-- EXERCISE PROMPT --
Every record is to be duplicated exactly as it reads, without its images.

-- INFORMATION SUPPLIED --
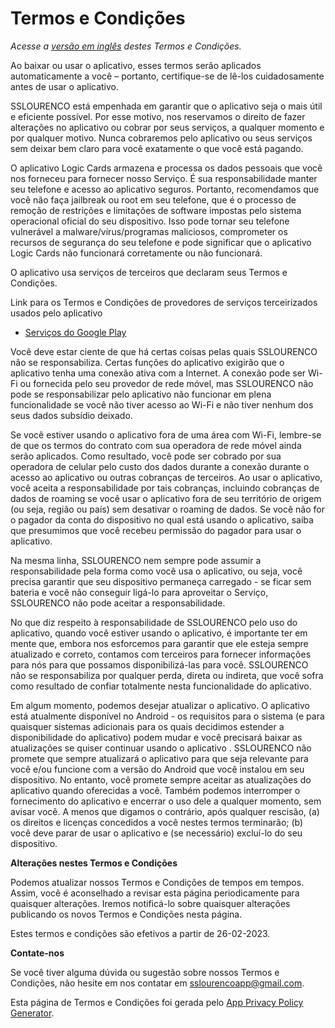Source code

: # Termos e Condições

_Acesse a [versão em inglês](https://github.com/samydsousa/logiccards/tree/main/terms_and_conditions_en.md) destes Termos e Condições._

Ao baixar ou usar o aplicativo, esses termos serão aplicados automaticamente a você – portanto, certifique-se de lê-los cuidadosamente antes de usar o aplicativo.

SSLOURENCO está empenhada em garantir que o aplicativo seja o mais útil e eficiente possível. Por esse motivo, nos reservamos o direito de fazer alterações no aplicativo ou cobrar por seus serviços, a qualquer momento e por qualquer motivo. Nunca cobraremos pelo aplicativo ou seus serviços sem deixar bem claro para você exatamente o que você está pagando.

O aplicativo Logic Cards armazena e processa os dados pessoais que você nos forneceu para fornecer nosso Serviço. É sua responsabilidade manter seu telefone e acesso ao aplicativo seguros. Portanto, recomendamos que você não faça jailbreak ou root em seu telefone, que é o processo de remoção de restrições e limitações de software impostas pelo sistema operacional oficial do seu dispositivo. Isso pode tornar seu telefone vulnerável a malware/vírus/programas maliciosos, comprometer os recursos de segurança do seu telefone e pode significar que o aplicativo Logic Cards não funcionará corretamente ou não funcionará.

O aplicativo usa serviços de terceiros que declaram seus Termos e Condições.

Link para os Termos e Condições de provedores de serviços terceirizados usados pelo aplicativo

* [Serviços do Google Play](https://policies.google.com/terms)

Você deve estar ciente de que há certas coisas pelas quais SSLOURENCO não se responsabiliza. Certas funções do aplicativo exigirão que o aplicativo tenha uma conexão ativa com a Internet. A conexão pode ser Wi-Fi ou fornecida pelo seu provedor de rede móvel, mas SSLOURENCO não pode se responsabilizar pelo aplicativo não funcionar em plena funcionalidade se você não tiver acesso ao Wi-Fi e não tiver nenhum dos seus dados subsídio deixado.

Se você estiver usando o aplicativo fora de uma área com Wi-Fi, lembre-se de que os termos do contrato com sua operadora de rede móvel ainda serão aplicados. Como resultado, você pode ser cobrado por sua operadora de celular pelo custo dos dados durante a conexão durante o acesso ao aplicativo ou outras cobranças de terceiros. Ao usar o aplicativo, você aceita a responsabilidade por tais cobranças, incluindo cobranças de dados de roaming se você usar o aplicativo fora de seu território de origem (ou seja, região ou país) sem desativar o roaming de dados. Se você não for o pagador da conta do dispositivo no qual está usando o aplicativo, saiba que presumimos que você recebeu permissão do pagador para usar o aplicativo.

Na mesma linha, SSLOURENCO nem sempre pode assumir a responsabilidade pela forma como você usa o aplicativo, ou seja, você precisa garantir que seu dispositivo permaneça carregado - se ficar sem bateria e você não conseguir ligá-lo para aproveitar o Serviço, SSLOURENCO não pode aceitar a responsabilidade.

No que diz respeito à responsabilidade de SSLOURENCO pelo uso do aplicativo, quando você estiver usando o aplicativo, é importante ter em mente que, embora nos esforcemos para garantir que ele esteja sempre atualizado e correto, contamos com terceiros para fornecer informações para nós para que possamos disponibilizá-las para você. SSLOURENCO não se responsabiliza por qualquer perda, direta ou indireta, que você sofra como resultado de confiar totalmente nesta funcionalidade do aplicativo.

Em algum momento, podemos desejar atualizar o aplicativo. O aplicativo está atualmente disponível no Android - os requisitos para o sistema (e para quaisquer sistemas adicionais para os quais decidimos estender a disponibilidade do aplicativo) podem mudar e você precisará baixar as atualizações se quiser continuar usando o aplicativo . SSLOURENCO não promete que sempre atualizará o aplicativo para que seja relevante para você e/ou funcione com a versão do Android que você instalou em seu dispositivo. No entanto, você promete sempre aceitar as atualizações do aplicativo quando oferecidas a você. Também podemos interromper o fornecimento do aplicativo e encerrar o uso dele a qualquer momento, sem avisar você. A menos que digamos o contrário, após qualquer rescisão, (a) os direitos e licenças concedidos a você nestes termos terminarão; (b) você deve parar de usar o aplicativo e (se necessário) excluí-lo do seu dispositivo.

**Alterações nestes Termos e Condições**

Podemos atualizar nossos Termos e Condições de tempos em tempos. Assim, você é aconselhado a revisar esta página periodicamente para quaisquer alterações. Iremos notificá-lo sobre quaisquer alterações publicando os novos Termos e Condições nesta página.

Estes termos e condições são efetivos a partir de 26-02-2023.

**Contate-nos**

Se você tiver alguma dúvida ou sugestão sobre nossos Termos e Condições, não hesite em nos contatar em sslourencoapp@gmail.com.

Esta página de Termos e Condições foi gerada pelo [App Privacy Policy Generator](https://app-privacy-policy-generator.nisrulz.com/).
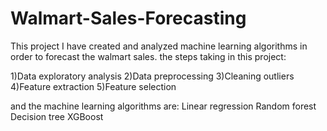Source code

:# Walmart-Sales-Forecasting

This project I have created and analyzed machine learning algorithms in order to forecast the walmart sales. the steps taking in this project:


1)Data exploratory analysis
2)Data preprocessing
3)Cleaning outliers
4)Feature extraction
5)Feature selection

and the machine learning algorithms are:
Linear regression
Random forest
Decision tree
XGBoost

-- EXERCISE RESULT --
Source code

: # Termos e Condições

_Acesse a [versão em inglês](https://github.com/samydsousa/logiccards/tree/main/terms_and_conditions_en.md) destes Termos e Condições._

Ao baixar ou usar o aplicativo, esses termos serão aplicados automaticamente a você – portanto, certifique-se de lê-los cuidadosamente antes de usar o aplicativo.

SSLOURENCO está empenhada em garantir que o aplicativo seja o mais útil e eficiente possível. Por esse motivo, nos reservamos o direito de fazer alterações no aplicativo ou cobrar por seus serviços, a qualquer momento e por qualquer motivo. Nunca cobraremos pelo aplicativo ou seus serviços sem deixar bem claro para você exatamente o que você está pagando.

O aplicativo Logic Cards armazena e processa os dados pessoais que você nos forneceu para fornecer nosso Serviço. É sua responsabilidade manter seu telefone e acesso ao aplicativo seguros. Portanto, recomendamos que você não faça jailbreak ou root em seu telefone, que é o processo de remoção de restrições e limitações de software impostas pelo sistema operacional oficial do seu dispositivo. Isso pode tornar seu telefone vulnerável a malware/vírus/programas maliciosos, comprometer os recursos de segurança do seu telefone e pode significar que o aplicativo Logic Cards não funcionará corretamente ou não funcionará.

O aplicativo usa serviços de terceiros que declaram seus Termos e Condições.

Link para os Termos e Condições de provedores de serviços terceirizados usados pelo aplicativo

* [Serviços do Google Play](https://policies.google.com/terms)

Você deve estar ciente de que há certas coisas pelas quais SSLOURENCO não se responsabiliza. Certas funções do aplicativo exigirão que o aplicativo tenha uma conexão ativa com a Internet. A conexão pode ser Wi-Fi ou fornecida pelo seu provedor de rede móvel, mas SSLOURENCO não pode se responsabilizar pelo aplicativo não funcionar em plena funcionalidade se você não tiver acesso ao Wi-Fi e não tiver nenhum dos seus dados subsídio deixado.

Se você estiver usando o aplicativo fora de uma área com Wi-Fi, lembre-se de que os termos do contrato com sua operadora de rede móvel ainda serão aplicados. Como resultado, você pode ser cobrado por sua operadora de celular pelo custo dos dados durante a conexão durante o acesso ao aplicativo ou outras cobranças de terceiros. Ao usar o aplicativo, você aceita a responsabilidade por tais cobranças, incluindo cobranças de dados de roaming se você usar o aplicativo fora de seu território de origem (ou seja, região ou país) sem desativar o roaming de dados. Se você não for o pagador da conta do dispositivo no qual está usando o aplicativo, saiba que presumimos que você recebeu permissão do pagador para usar o aplicativo.

Na mesma linha, SSLOURENCO nem sempre pode assumir a responsabilidade pela forma como você usa o aplicativo, ou seja, você precisa garantir que seu dispositivo permaneça carregado - se ficar sem bateria e você não conseguir ligá-lo para aproveitar o Serviço, SSLOURENCO não pode aceitar a responsabilidade.

No que diz respeito à responsabilidade de SSLOURENCO pelo uso do aplicativo, quando você estiver usando o aplicativo, é importante ter em mente que, embora nos esforcemos para garantir que ele esteja sempre atualizado e correto, contamos com terceiros para fornecer informações para nós para que possamos disponibilizá-las para você. SSLOURENCO não se responsabiliza por qualquer perda, direta ou indireta, que você sofra como resultado de confiar totalmente nesta funcionalidade do aplicativo.

Em algum momento, podemos desejar atualizar o aplicativo. O aplicativo está atualmente disponível no Android - os requisitos para o sistema (e para quaisquer sistemas adicionais para os quais decidimos estender a disponibilidade do aplicativo) podem mudar e você precisará baixar as atualizações se quiser continuar usando o aplicativo . SSLOURENCO não promete que sempre atualizará o aplicativo para que seja relevante para você e/ou funcione com a versão do Android que você instalou em seu dispositivo. No entanto, você promete sempre aceitar as atualizações do aplicativo quando oferecidas a você. Também podemos interromper o fornecimento do aplicativo e encerrar o uso dele a qualquer momento, sem avisar você. A menos que digamos o contrário, após qualquer rescisão, (a) os direitos e licenças concedidos a você nestes termos terminarão; (b) você deve parar de usar o aplicativo e (se necessário) excluí-lo do seu dispositivo.

**Alterações nestes Termos e Condições**

Podemos atualizar nossos Termos e Condições de tempos em tempos. Assim, você é aconselhado a revisar esta página periodicamente para quaisquer alterações. Iremos notificá-lo sobre quaisquer alterações publicando os novos Termos e Condições nesta página.

Estes termos e condições são efetivos a partir de 26-02-2023.

**Contate-nos**

Se você tiver alguma dúvida ou sugestão sobre nossos Termos e Condições, não hesite em nos contatar em sslourencoapp@gmail.com.

Esta página de Termos e Condições foi gerada pelo [App Privacy Policy Generator](https://app-privacy-policy-generator.nisrulz.com/).
Source code

:# Walmart-Sales-Forecasting

This project I have created and analyzed machine learning algorithms in order to forecast the walmart sales. the steps taking in this project:


1)Data exploratory analysis
2)Data preprocessing
3)Cleaning outliers
4)Feature extraction
5)Feature selection

and the machine learning algorithms are:
Linear regression
Random forest
Decision tree
XGBoost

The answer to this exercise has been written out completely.